What Fish and Co. fail to understand is that this is by no means the end; it is just a new beginning. After two hundred years in which the academic system reigned supreme, we are witnessing today the slow but steady rise of an intellectual underclass. The prototype of this new class may indeed be the adjunct professor, who gets paid "by the pound" for each class that he teaches, but next to him stand strong a whole array of intellectuals that cannot find (or do not care for) a privileged place within the university system. This intellectual underclass, toiling in the sweatshops of spirit, is about to mount a silent revolution. It is from the ranks of the gritty intellectual underclass, and not the moribund intellectual bourgeoisie, that the true thinkers of the new century will rise.

We are looking for neither a party nor a union to represent the intellectual underclass, in an attempt to get a more lucrative salary or better benefits. This is certainly important, but it is far from being the main problem that the intellectual underclass is facing today. In a much more elementary level, what we need is first and foremost a true consciousness that we exist. Then we also need to start feeling pride in our existence, conviction in our integrity, and confidence about our potential power. We are neither outcasts, nor victims, nor exceptions. We (are about to become the new) rule. The academy is like a dam that was designed to contain the critical mass of the intelligentsia, making sure that it will not overflow. But today this dam is full of cracks, and the water begins to flood the valley that was kept artificially dry for too long.

One of the crucial things that Marx remained blind to (which is usually true about most thinkers) was his own predicament. Living in abject poverty in a small London flat while working in the British Library, he was not the bourgeois that he sometimes pretended to be. He was also not a proletarian, because reading, thinking, and writing cannot be considered (at least in Arendt's eyes) as labor. Rather, Marx was one of the founding fathers of the intellectual underclass.

During a meeting of Cornell's literature department to decide the fate of Nabokov's tenure, one of the professors objected by saying that allowing a writer to be a part of a literature department is not unlike letting an elephant to be a zookeeper. This is to prove that established professors could still have a good insight once in a while. Indeed: professors are zookeepers, keeping in orderly cages specimens of untamed life for all to look at from a safe distance.

In a recent article in Haaretz, Yitzhak Laor writes about one of his repeated nightmares, in which "professor Benjamin eventually managed to move to Israel, to get his tenure, to become an average schemer, and to refuse to accept an Arab student to his department, even though such an acceptance was the student's only way to enter the country." With this in mind, he confesses that he cannot help but muse "how beautiful the suicide on the French-Spanish border seems at times."

4 comments:

Anonymous said...

Could you provide a link to the Laor article? Thanks

Anonymous said...

"We are looking for neither a party nor a union to represent the intellectual underclass, in an attempt to get a more lucrative salary or better benefits."

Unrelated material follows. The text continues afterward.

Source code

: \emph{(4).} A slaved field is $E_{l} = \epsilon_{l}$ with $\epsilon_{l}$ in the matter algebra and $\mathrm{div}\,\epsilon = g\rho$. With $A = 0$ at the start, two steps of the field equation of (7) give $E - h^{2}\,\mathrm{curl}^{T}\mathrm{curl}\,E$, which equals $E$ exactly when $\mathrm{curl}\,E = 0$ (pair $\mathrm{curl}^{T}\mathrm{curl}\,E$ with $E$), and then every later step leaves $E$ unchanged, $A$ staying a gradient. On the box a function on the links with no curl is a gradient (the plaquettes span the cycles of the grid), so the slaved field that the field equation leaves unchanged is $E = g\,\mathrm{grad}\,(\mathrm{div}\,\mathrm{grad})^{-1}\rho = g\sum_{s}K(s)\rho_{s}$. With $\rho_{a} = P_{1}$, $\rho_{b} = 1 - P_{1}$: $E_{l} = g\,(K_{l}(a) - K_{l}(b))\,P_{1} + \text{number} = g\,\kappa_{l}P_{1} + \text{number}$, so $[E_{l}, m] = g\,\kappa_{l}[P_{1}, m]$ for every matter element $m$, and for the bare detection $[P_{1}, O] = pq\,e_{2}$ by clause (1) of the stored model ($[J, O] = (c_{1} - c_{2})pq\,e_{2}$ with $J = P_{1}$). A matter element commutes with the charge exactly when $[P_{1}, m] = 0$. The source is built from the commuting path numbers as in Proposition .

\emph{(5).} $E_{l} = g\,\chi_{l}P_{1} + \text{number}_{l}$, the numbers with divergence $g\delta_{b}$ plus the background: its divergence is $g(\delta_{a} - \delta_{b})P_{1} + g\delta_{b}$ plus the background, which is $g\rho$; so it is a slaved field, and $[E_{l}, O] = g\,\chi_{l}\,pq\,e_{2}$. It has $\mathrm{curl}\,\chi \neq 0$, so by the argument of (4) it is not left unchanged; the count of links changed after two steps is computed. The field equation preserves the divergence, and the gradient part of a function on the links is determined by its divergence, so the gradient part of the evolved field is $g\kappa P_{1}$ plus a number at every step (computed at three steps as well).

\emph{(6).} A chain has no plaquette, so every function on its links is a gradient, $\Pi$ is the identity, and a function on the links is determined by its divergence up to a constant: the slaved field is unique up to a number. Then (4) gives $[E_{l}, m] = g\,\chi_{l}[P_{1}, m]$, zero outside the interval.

This is not true. We are looking for a union.

Kuba said...

god, please oh please nobody put forward the 'blogosphere' as the realm of the new intellectual underclass.

Anonymous said...

The blogosphere is much more akin to the university system than an underclass' tool. If we pursue blogging as the means we'll eventually have tenure in the form of popular/money making/linked-to blogs and censorship when those authors ever get together in groups.